U.S. Arab allies in Saudi Arabia, the United Arab Emirates, Bahrain, Egypt, Jordan, and others have collectively backed President Trump’s foreign policy doctrine, as expressed in his landmark Riyadh speech, in which he called upon regional partners to “drive out” the radicals in the Middle East and from within their own governments. Other paper allies, like Qatar and Turkey, have chosen to embrace those radicals, fund their revolutionary movements, and stir broader regional chaos.
Qatar has outright refused to embrace the regional nationalist movement. Instead, Doha continues to not-so-quietly abuse the sovereignty of its neighbours, meddle in their affairs, and incite Islamist rebellions throughout the entire region. Though Qatar claims to be a U.S. ally in good standing, evidence remains plentiful that the ultra-wealthy ruling family in Doha continues to harbor international terrorists, give major media platforms to anti-US hate preachers, and provide regular aid and support for U.S.-designated terrorist organizations. This is because Islamic supremacism remains the core ideology of Qatar’s ruling class. This developing nationalist-Islamist divide in the Gulf has acted to separate Qatar from its once-reliable regional partner and push the country even further into Iran’s orbit.
Yes, the rulers of Qatar are Sunni fundamentalists, while the mullahs in Tehran are Shia supremacists. But this is only a minor hurdle when compared to the higher-level competing ideologies of Islamist revanchism and reformist nationalism. Iran and Qatar remain ideologically linked through their shared principle of Islamic supremacism, and a shared disdain for the West and its values.
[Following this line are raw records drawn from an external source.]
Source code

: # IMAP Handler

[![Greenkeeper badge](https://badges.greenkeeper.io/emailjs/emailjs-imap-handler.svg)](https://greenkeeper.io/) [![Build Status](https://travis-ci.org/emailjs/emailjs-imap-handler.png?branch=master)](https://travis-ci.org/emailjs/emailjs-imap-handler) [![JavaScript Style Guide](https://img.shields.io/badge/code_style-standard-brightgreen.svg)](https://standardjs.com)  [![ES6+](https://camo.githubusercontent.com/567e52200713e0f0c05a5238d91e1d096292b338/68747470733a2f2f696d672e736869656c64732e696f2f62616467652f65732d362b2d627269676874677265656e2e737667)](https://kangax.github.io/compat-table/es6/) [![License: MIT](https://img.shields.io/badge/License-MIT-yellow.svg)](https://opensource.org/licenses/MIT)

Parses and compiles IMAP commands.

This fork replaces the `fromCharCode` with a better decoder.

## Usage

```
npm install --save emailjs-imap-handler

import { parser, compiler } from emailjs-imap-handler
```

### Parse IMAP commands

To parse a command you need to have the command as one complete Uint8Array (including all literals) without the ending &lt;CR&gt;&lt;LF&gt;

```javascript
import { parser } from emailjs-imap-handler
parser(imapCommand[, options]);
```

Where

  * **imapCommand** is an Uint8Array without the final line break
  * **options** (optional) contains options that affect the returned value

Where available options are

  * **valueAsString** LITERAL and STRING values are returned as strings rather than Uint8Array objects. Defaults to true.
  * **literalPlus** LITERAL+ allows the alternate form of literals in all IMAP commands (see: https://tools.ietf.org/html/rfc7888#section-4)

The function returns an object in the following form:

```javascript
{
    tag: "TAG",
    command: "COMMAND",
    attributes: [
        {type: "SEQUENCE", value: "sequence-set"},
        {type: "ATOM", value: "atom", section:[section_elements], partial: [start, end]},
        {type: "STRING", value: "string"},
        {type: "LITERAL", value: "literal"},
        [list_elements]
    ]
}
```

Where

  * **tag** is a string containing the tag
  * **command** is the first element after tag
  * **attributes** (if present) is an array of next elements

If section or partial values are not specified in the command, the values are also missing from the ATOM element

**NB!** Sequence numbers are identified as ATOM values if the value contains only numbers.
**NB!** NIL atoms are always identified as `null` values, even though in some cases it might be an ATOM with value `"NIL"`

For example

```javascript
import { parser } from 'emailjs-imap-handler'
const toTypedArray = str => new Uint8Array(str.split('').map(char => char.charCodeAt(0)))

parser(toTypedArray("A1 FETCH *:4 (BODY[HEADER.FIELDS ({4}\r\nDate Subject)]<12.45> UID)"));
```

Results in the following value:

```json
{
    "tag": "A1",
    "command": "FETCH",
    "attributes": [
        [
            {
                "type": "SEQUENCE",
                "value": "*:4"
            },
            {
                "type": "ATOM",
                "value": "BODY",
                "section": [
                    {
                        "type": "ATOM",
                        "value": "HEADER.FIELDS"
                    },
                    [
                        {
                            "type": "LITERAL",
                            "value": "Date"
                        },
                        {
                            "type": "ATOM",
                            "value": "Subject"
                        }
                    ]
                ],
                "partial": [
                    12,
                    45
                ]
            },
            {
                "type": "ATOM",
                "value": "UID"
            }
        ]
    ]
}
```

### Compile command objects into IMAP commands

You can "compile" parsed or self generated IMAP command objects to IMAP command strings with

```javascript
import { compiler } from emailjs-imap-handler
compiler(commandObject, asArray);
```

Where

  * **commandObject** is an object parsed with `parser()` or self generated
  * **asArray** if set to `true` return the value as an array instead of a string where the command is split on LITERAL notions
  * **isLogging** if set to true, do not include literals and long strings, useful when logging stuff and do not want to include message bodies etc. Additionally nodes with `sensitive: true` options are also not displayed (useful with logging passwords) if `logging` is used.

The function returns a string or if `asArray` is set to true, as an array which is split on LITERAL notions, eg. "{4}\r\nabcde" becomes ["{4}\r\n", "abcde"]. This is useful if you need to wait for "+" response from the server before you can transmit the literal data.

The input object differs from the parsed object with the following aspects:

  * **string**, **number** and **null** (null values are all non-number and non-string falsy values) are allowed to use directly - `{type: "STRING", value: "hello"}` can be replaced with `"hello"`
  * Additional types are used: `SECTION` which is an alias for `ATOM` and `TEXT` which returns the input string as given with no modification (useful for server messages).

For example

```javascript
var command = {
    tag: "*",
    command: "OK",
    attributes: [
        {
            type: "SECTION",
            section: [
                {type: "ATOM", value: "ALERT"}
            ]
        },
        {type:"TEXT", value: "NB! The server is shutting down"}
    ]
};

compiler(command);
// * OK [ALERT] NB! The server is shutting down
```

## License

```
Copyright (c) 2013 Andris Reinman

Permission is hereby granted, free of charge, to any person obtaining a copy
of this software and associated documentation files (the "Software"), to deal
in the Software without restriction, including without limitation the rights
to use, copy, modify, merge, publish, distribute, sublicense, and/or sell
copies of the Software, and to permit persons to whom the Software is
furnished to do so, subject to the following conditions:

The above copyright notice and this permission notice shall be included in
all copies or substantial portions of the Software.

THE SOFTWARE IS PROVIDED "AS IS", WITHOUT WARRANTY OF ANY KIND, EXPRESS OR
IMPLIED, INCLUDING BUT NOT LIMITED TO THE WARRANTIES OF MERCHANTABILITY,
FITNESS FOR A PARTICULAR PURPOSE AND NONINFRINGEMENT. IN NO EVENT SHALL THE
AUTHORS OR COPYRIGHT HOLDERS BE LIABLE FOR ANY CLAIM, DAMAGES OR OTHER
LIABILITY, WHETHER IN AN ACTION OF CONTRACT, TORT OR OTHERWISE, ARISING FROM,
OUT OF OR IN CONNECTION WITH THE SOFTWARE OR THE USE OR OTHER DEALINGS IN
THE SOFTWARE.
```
Qatar has consistently pushed back at the idea that Iran should face any economic sanctions over its support for terrorism. In May, Qatar’s foreign minister advised that “dialogue,” not sanctions, is the answer to the Iran issue.
Both Iran and Qatar have dedicated much of the past few years to sowing chaos across the Middle East. Iran, for its part, has launched direct attacks (through its proxies) against Arab nations. Iran’s Islamic Revolutionary Guard Corps and Hezbollah have accelerated the ongoing genocide in Syria. Yet, Doha has continued to insist upon closer relations with Iran.
The Middle East has separated into two primary ideological camps. To Qatar and Iran, Islamic supremacism — and not reformist nationalism — is the way forward for the region. Qatar has remained incredibly resilient in rejecting pressure from the US and its regional partners. It’s time we recognize that Qatar, by cozying up to Iran and its terrorist allies, has breached the point of no return.